Reuters: Los Angeles The first time the two sides have been back at the negotiating table since the middle of July was on Monday, when representatives of major studios, television networks, and streaming services met with representatives of Hollywood actors on strike to continue contract negotiations.

The Alliance of Motion Picture and Television Producers (AMPTP) and the SAG-AFTRA actors union resumed negotiations eight days after the producers reached a separate contract agreement with Hollywood writers, who went on strike on May 2—about 10 weeks before the actors did.

At the end of the day, the two sides released a joint statement saying that their day-long negotiations with the AMPTP had come to an end. It stated that talks would get back up on Wednesday.

There were no other details available right away. The “blackout” of news during the negotiations was agreed upon by both parties.

The tentative agreement that the producers and the 11,500-member Writers Guild of America struck on September 24 not only made it possible for their labour conflict to be resolved three days later, but it may also serve as a model for resolving the actors strike.

The largest union in Hollywood, SAG-AFTRA, which represents 160,000 actors in television and film, went on strike on July 14 in protest at restrictions on the use of artificial intelligence (AI) in entertainment as well as increased base pay and residuals from streaming TV.

The same issues were at the center of the writers strike.

Actors in the field of artificial intelligence aim to prevent “digital replicas” created by computers from replacing their work and imagery.

In addition, they are looking for payment in the form of revenue sharing that represents the value they add to the still-evolving field of streaming.

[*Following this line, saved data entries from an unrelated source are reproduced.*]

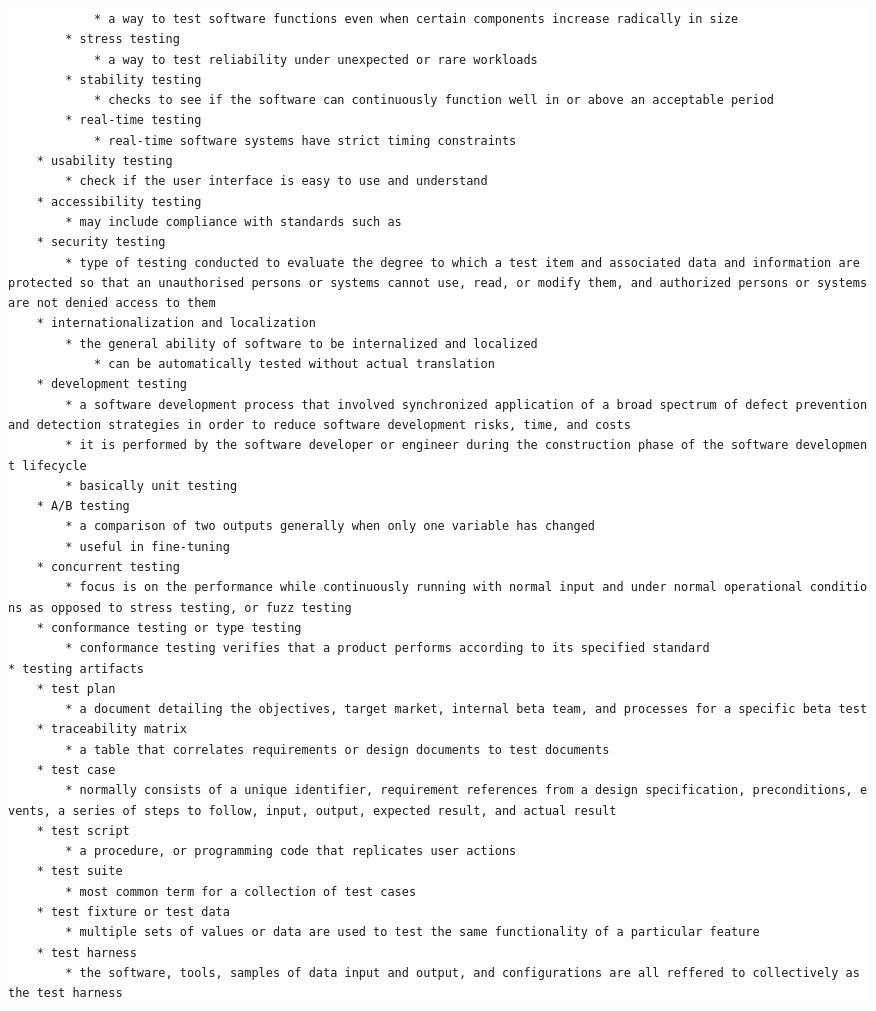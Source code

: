 				* a way to test software functions even when certain components increase radically in size
			* stress testing 
				* a way to test reliability under unexpected or rare workloads
			* stability testing
				* checks to see if the software can continuously function well in or above an acceptable period
			* real-time testing
				* real-time software systems have strict timing constraints
		* usability testing
			* check if the user interface is easy to use and understand
		* accessibility testing
			* may include compliance with standards such as 
		* security testing
			* type of testing conducted to evaluate the degree to which a test item and associated data and information are protected so that an unauthorised persons or systems cannot use, read, or modify them, and authorized persons or systems are not denied access to them
		* internationalization and localization	
			* the general ability of software to be internalized and localized	
				* can be automatically tested without actual translation
		* development testing
			* a software development process that involved synchronized application of a broad spectrum of defect prevention and detection strategies in order to reduce software development risks, time, and costs
			* it is performed by the software developer or engineer during the construction phase of the software development lifecycle
			* basically unit testing
		* A/B testing
			* a comparison of two outputs generally when only one variable has changed
			* useful in fine-tuning
		* concurrent testing
			* focus is on the performance while continuously running with normal input and under normal operational conditions as opposed to stress testing, or fuzz testing
		* conformance testing or type testing
			* conformance testing verifies that a product performs according to its specified standard
	* testing artifacts
		* test plan
			* a document detailing the objectives, target market, internal beta team, and processes for a specific beta test
		* traceability matrix
			* a table that correlates requirements or design documents to test documents
		* test case
			* normally consists of a unique identifier, requirement references from a design specification, preconditions, events, a series of steps to follow, input, output, expected result, and actual result
		* test script
			* a procedure, or programming code that replicates user actions
		* test suite
			* most common term for a collection of test cases
		* test fixture or test data
			* multiple sets of values or data are used to test the same functionality of a particular feature
		* test harness
			* the software, tools, samples of data input and output, and configurations are all reffered to collectively as the test harness
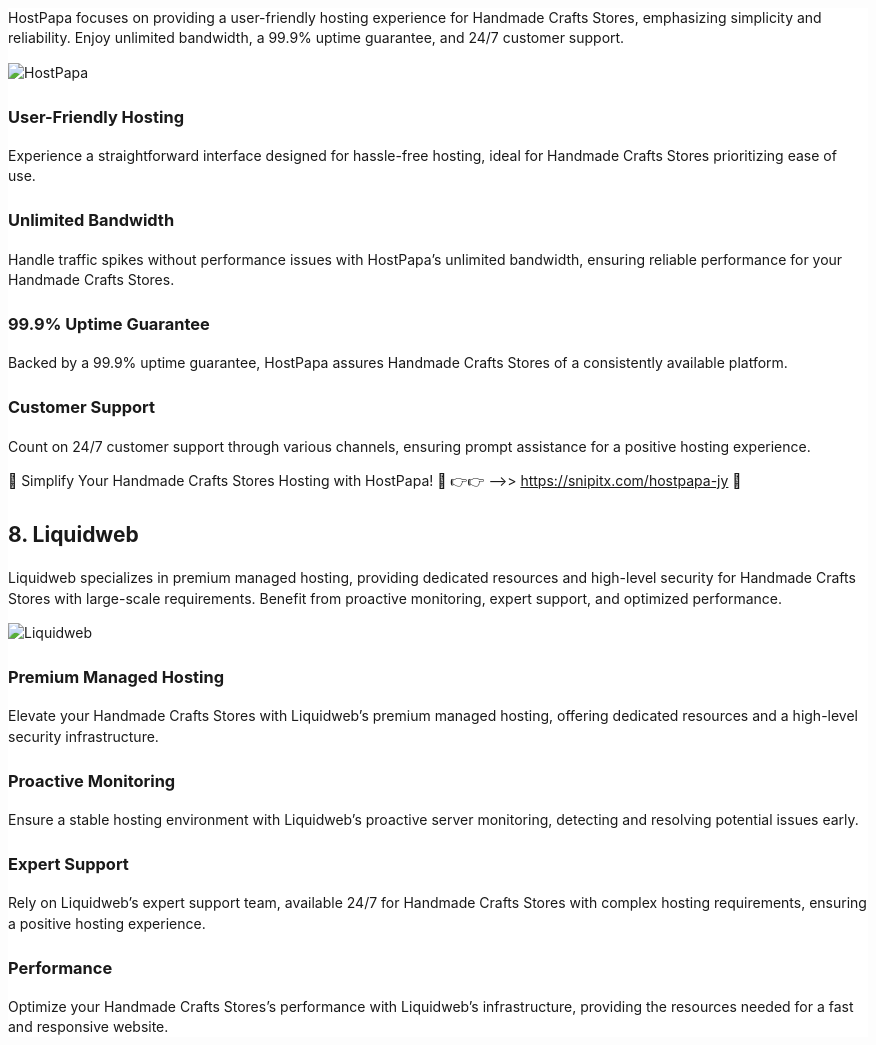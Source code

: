 HostPapa focuses on providing a user-friendly hosting experience for Handmade Crafts Stores, emphasizing simplicity and reliability. Enjoy unlimited bandwidth, a 99.9% uptime guarantee, and 24/7 customer support.

![HostPapa](https://i.imgur.com/ouDTkvl.jpeg "HostPapa Hosting")

### User-Friendly Hosting
Experience a straightforward interface designed for hassle-free hosting, ideal for Handmade Crafts Stores prioritizing ease of use.

### Unlimited Bandwidth
Handle traffic spikes without performance issues with HostPapa’s unlimited bandwidth, ensuring reliable performance for your Handmade Crafts Stores.

### 99.9% Uptime Guarantee
Backed by a 99.9% uptime guarantee, HostPapa assures Handmade Crafts Stores of a consistently available platform.

### Customer Support
Count on 24/7 customer support through various channels, ensuring prompt assistance for a positive hosting experience.

🌈 Simplify Your Handmade Crafts Stores Hosting with HostPapa! 🚀
👉👉 -->> https://snipitx.com/hostpapa-jy 🚀

## 8. Liquidweb

Liquidweb specializes in premium managed hosting, providing dedicated resources and high-level security for Handmade Crafts Stores with large-scale requirements. Benefit from proactive monitoring, expert support, and optimized performance.

![Liquidweb](https://i.imgur.com/4IvT9SC.jpeg "Liquidweb Hosting")

### Premium Managed Hosting
Elevate your Handmade Crafts Stores with Liquidweb’s premium managed hosting, offering dedicated resources and a high-level security infrastructure.

### Proactive Monitoring
Ensure a stable hosting environment with Liquidweb’s proactive server monitoring, detecting and resolving potential issues early.

### Expert Support
Rely on Liquidweb’s expert support team, available 24/7 for Handmade Crafts Stores with complex hosting requirements, ensuring a positive hosting experience.

### Performance
Optimize your Handmade Crafts Stores’s performance with Liquidweb’s infrastructure, providing the resources needed for a fast and responsive website.
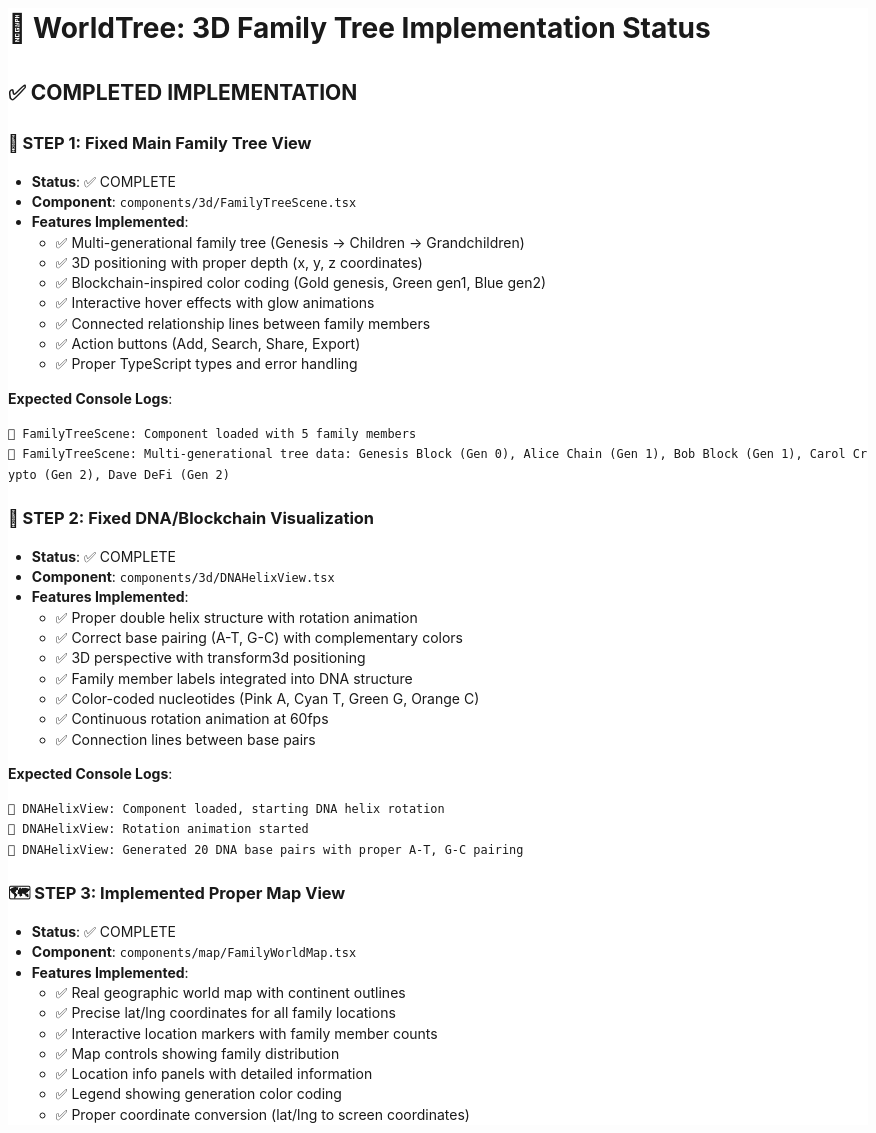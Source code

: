 # 🌳 WorldTree: 3D Family Tree Implementation Status

## ✅ COMPLETED IMPLEMENTATION

### 🎯 STEP 1: Fixed Main Family Tree View
- **Status**: ✅ COMPLETE
- **Component**: `components/3d/FamilyTreeScene.tsx`
- **Features Implemented**:
  - ✅ Multi-generational family tree (Genesis → Children → Grandchildren)
  - ✅ 3D positioning with proper depth (x, y, z coordinates)
  - ✅ Blockchain-inspired color coding (Gold genesis, Green gen1, Blue gen2)
  - ✅ Interactive hover effects with glow animations
  - ✅ Connected relationship lines between family members
  - ✅ Action buttons (Add, Search, Share, Export)
  - ✅ Proper TypeScript types and error handling

**Expected Console Logs**:
```
🌳 FamilyTreeScene: Component loaded with 5 family members
🌳 FamilyTreeScene: Multi-generational tree data: Genesis Block (Gen 0), Alice Chain (Gen 1), Bob Block (Gen 1), Carol Crypto (Gen 2), Dave DeFi (Gen 2)
```

### 🧬 STEP 2: Fixed DNA/Blockchain Visualization
- **Status**: ✅ COMPLETE
- **Component**: `components/3d/DNAHelixView.tsx`
- **Features Implemented**:
  - ✅ Proper double helix structure with rotation animation
  - ✅ Correct base pairing (A-T, G-C) with complementary colors
  - ✅ 3D perspective with transform3d positioning
  - ✅ Family member labels integrated into DNA structure
  - ✅ Color-coded nucleotides (Pink A, Cyan T, Green G, Orange C)
  - ✅ Continuous rotation animation at 60fps
  - ✅ Connection lines between base pairs

**Expected Console Logs**:
```
🧬 DNAHelixView: Component loaded, starting DNA helix rotation
🧬 DNAHelixView: Rotation animation started
🧬 DNAHelixView: Generated 20 DNA base pairs with proper A-T, G-C pairing
```

### 🗺️ STEP 3: Implemented Proper Map View
- **Status**: ✅ COMPLETE
- **Component**: `components/map/FamilyWorldMap.tsx`
- **Features Implemented**:
  - ✅ Real geographic world map with continent outlines
  - ✅ Precise lat/lng coordinates for all family locations
  - ✅ Interactive location markers with family member counts
  - ✅ Map controls showing family distribution
  - ✅ Location info panels with detailed information
  - ✅ Legend showing generation color coding
  - ✅ Proper coordinate conversion (lat/lng to screen coordinates)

Limits on self-taped auditions, which they contend are more expensive for them than in-person readings, are among the demands made by actors. Additionally, they demanded guarantees of better racial parity on the set, as well as the provision of hair and makeup artists skilled in using a range of skin tones and hair types.

On Monday, network television’s late-night anchors Jimmy Fallon, Stephen Colbert, Seth Meyers, and Jimmy Kimmel brought their shows back to television, which also happened to coincide with the beginning of contract negotiations between the performers and studios. On Sunday, the comedian John Oliver made a comeback on “Last Week Tonight” on HBO.